> **EXERCISE REQUIREMENTS**
Go through the material and copy each line in which the word "Demo" shows up.
---------- DATA IN THIS EXERCISE
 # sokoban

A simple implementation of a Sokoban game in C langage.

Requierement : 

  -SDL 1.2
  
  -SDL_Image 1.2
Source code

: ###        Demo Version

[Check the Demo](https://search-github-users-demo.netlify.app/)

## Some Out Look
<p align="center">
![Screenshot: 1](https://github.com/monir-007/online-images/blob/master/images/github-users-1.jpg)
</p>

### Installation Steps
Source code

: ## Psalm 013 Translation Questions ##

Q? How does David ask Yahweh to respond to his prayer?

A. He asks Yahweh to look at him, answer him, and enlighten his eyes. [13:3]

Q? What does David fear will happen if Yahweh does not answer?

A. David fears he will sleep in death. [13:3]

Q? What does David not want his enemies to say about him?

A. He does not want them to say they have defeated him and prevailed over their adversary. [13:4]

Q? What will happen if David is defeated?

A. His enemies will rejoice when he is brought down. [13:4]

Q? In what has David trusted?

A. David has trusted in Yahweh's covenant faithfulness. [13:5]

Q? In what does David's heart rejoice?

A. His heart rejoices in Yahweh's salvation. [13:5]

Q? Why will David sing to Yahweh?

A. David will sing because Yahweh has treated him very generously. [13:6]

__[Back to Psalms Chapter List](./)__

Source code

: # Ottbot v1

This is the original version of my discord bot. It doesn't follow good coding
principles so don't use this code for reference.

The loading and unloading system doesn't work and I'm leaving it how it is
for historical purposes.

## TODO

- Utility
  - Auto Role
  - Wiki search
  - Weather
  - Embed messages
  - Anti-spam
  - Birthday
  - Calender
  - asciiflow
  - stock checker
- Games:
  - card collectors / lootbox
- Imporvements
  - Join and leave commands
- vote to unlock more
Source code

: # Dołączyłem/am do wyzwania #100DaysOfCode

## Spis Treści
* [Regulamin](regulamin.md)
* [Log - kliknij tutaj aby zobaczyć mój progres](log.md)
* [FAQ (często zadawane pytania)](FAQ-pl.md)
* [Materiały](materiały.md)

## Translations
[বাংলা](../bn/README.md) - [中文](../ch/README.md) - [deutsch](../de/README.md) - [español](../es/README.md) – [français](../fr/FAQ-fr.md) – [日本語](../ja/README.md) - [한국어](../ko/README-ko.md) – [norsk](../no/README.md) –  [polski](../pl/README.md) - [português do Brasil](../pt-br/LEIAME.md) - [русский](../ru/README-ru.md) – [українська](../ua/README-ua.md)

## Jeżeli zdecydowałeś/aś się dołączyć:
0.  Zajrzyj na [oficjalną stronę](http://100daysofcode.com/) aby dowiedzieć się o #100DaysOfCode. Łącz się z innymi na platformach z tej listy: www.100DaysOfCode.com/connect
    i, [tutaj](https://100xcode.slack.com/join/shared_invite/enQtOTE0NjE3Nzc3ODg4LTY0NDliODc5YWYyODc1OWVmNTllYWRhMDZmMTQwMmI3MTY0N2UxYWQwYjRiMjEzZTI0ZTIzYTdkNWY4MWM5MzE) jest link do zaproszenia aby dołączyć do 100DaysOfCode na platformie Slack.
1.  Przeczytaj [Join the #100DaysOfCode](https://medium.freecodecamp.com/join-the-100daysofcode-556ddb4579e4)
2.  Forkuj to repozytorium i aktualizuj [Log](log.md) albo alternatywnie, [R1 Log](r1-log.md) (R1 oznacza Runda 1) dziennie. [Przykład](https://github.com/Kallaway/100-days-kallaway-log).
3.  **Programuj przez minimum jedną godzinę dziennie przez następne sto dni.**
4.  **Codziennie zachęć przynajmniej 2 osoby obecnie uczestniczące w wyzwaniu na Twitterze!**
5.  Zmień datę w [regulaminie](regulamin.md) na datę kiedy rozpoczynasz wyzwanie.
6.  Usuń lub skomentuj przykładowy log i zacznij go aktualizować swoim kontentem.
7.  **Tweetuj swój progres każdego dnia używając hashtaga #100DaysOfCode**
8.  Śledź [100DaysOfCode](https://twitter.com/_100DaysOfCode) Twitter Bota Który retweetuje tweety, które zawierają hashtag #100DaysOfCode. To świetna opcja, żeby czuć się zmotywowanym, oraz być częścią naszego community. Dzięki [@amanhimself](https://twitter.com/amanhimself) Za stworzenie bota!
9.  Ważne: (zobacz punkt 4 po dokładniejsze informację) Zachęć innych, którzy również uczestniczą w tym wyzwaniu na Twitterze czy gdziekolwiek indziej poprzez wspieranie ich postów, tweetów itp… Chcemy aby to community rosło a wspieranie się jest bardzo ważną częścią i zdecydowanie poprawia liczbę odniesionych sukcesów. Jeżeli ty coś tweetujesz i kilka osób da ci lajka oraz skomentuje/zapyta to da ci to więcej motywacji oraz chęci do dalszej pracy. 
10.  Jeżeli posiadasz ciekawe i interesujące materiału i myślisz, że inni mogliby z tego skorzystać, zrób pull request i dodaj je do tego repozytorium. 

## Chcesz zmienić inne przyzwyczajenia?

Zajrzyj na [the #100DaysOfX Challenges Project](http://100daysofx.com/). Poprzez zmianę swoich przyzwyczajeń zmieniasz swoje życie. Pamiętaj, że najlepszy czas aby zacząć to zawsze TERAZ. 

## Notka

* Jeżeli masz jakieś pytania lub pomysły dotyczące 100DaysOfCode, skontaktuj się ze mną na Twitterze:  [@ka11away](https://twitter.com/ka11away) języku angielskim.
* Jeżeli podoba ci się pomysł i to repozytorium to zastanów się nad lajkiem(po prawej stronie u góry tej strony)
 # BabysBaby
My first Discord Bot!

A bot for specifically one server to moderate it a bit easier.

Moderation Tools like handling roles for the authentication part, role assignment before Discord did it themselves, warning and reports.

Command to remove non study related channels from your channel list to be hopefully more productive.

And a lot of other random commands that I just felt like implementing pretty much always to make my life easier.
--------------------
> **YOUR RESPONSE**
: ###        Demo Version
[Check the Demo](https://search-github-users-demo.netlify.app/)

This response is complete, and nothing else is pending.